Alexis de Tocqueville et son compagnon Gustave de Beaumont ont débarqué à Newport, en mai 1831, pour parcourir la seule grande république de leur temps. Un siècle et demi plus tard, Bernard-Henri Lévy a mis ses pas dans leurs pas pour un voyage de 20 000 kilomètres à travers les États-Unis. Le but du périple de Tocqueville, rapporte son biographe André Jardin, était « l’observation directe d’une société de type nouveau et des forces qui la liaient ou la faisaient mouvoir ».

Le propos de Lévy est plus modeste, même s’il est parti avec une valise pleine de grandes questions éternelles. Il se débarrasse d’ailleurs de Tocqueville d’une façon aussi désinvolte que sincère dès ses premières pages, les plus brillantes de son American Vertigo. Disons que Lévy est allé voir ce qui se passait de l’autre côté de l’Atlantique. Il a tenté d’exprimer ce qu’il avait compris de ce pays et de son temps.

D’une certaine façon, il a rempli son contrat. Sa principale qualité réside dans son énergie, dans sa capacité d’entreprendre et de mobiliser des influences, ce qui n’est pas rien. Lévy a « fait le job » : il a mangé de la route et multiplié les rencontres. Son reportage est composé de courts fragments qui sont autant de récits d’étapes. L’auteur les consacre à un lieu (la prison de New York, Rikers Island ; la ville de Savannah), à un personnage (l’acteur Warren Beatty ou le néoconservateur Richard Perle ; les longues figures de trois tycoons), à un événement (une conférence agitée de Kissinger). Il ne néglige pas non plus de donner en passant son point de vue ou de distribuer ses remontrances (sur la morale journalistique ou la couverture sociale) ; c’est sa façon bien à lui de nous rappeler qu’il est philosophe.

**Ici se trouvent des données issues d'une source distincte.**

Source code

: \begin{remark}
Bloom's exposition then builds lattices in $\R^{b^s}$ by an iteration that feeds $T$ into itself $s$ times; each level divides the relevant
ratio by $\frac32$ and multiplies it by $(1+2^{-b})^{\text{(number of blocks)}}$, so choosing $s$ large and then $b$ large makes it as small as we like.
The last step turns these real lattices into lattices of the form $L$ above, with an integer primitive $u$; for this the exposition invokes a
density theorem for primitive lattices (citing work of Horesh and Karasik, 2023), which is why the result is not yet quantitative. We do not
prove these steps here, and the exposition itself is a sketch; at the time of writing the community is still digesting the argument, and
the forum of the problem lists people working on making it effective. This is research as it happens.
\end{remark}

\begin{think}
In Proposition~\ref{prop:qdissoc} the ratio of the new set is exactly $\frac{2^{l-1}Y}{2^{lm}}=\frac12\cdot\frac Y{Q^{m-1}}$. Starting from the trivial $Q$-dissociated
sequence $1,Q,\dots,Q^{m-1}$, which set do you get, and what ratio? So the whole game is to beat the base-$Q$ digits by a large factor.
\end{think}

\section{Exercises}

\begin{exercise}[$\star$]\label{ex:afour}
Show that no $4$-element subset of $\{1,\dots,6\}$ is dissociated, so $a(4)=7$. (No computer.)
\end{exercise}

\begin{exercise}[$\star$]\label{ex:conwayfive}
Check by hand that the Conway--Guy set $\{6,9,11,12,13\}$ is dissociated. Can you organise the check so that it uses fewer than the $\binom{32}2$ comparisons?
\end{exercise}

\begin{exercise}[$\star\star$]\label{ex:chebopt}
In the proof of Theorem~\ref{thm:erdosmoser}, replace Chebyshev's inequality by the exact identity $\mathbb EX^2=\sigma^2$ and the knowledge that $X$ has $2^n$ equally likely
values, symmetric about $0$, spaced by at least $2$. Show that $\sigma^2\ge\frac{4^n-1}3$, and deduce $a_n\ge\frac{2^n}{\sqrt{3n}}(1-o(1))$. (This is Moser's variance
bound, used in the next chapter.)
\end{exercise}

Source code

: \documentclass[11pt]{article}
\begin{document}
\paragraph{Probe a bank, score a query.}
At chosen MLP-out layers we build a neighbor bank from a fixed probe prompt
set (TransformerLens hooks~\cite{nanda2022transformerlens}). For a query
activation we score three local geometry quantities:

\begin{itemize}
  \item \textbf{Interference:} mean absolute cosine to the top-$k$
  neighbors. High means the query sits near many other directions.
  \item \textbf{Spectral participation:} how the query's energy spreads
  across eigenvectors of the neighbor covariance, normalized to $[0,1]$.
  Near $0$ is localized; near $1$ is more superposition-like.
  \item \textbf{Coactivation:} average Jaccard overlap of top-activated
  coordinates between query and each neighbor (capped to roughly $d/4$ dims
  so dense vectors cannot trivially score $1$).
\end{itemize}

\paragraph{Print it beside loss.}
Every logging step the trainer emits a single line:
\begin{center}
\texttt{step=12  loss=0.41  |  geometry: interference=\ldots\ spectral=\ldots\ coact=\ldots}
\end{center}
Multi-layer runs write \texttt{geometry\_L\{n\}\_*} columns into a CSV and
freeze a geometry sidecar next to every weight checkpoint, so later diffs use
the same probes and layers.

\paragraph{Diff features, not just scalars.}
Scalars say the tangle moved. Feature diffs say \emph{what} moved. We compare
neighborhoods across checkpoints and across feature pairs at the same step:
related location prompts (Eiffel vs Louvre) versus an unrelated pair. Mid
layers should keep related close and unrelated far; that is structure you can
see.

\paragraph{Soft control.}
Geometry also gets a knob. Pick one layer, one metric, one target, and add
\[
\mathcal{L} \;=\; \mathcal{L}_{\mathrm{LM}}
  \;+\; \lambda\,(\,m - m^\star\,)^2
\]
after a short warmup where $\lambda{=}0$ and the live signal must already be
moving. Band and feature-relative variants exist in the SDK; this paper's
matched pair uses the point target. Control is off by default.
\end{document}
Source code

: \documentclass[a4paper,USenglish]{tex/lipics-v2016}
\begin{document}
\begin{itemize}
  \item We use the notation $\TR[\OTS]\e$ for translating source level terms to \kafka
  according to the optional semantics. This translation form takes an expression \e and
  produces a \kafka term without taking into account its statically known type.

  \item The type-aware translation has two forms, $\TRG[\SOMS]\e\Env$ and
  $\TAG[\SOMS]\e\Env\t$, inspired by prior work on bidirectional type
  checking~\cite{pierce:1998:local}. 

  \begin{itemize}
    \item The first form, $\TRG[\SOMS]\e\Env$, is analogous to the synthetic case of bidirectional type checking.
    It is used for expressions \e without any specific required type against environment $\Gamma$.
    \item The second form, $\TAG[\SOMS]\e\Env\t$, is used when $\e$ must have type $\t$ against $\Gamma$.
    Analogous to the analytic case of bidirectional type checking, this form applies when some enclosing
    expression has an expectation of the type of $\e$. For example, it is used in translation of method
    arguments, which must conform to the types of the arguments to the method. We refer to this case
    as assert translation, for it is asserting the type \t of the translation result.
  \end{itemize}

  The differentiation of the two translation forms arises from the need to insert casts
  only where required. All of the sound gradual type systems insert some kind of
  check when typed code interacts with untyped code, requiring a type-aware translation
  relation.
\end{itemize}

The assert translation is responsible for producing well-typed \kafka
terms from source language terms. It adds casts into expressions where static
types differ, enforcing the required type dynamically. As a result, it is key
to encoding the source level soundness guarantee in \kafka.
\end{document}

Il y a de bons moments (la visite chez les mormons ou le portrait de Woody Allen) dans ce journal de voyage où, curieusement, on ne sent jamais le bonheur de voyager. Ce qu’il nous dit de Guantanamo n’est pas sans intérêt. Les rencontres avec Norman Mailer, exilé dans son propre pays, ou avec le milliardaire Barry Diller (crâne puissant, blessure enfouie) sont bienvenues. On regrette d’autant plus les moments de « banalités satisfaites » (du même tonneau que celles qu’il reproche à Kissinger), les successions d’énumérations emballées dans un style décidé mais pauvrement désarticulé (Seattle mon amour). C’est la route qui fait le livre, lance Lévy à l’orée de son vertige américain. C’est vrai. Il oublie que la lecture est un voyage à rebours et que, dans ce voyage, ce sont les mots qui font le chemin.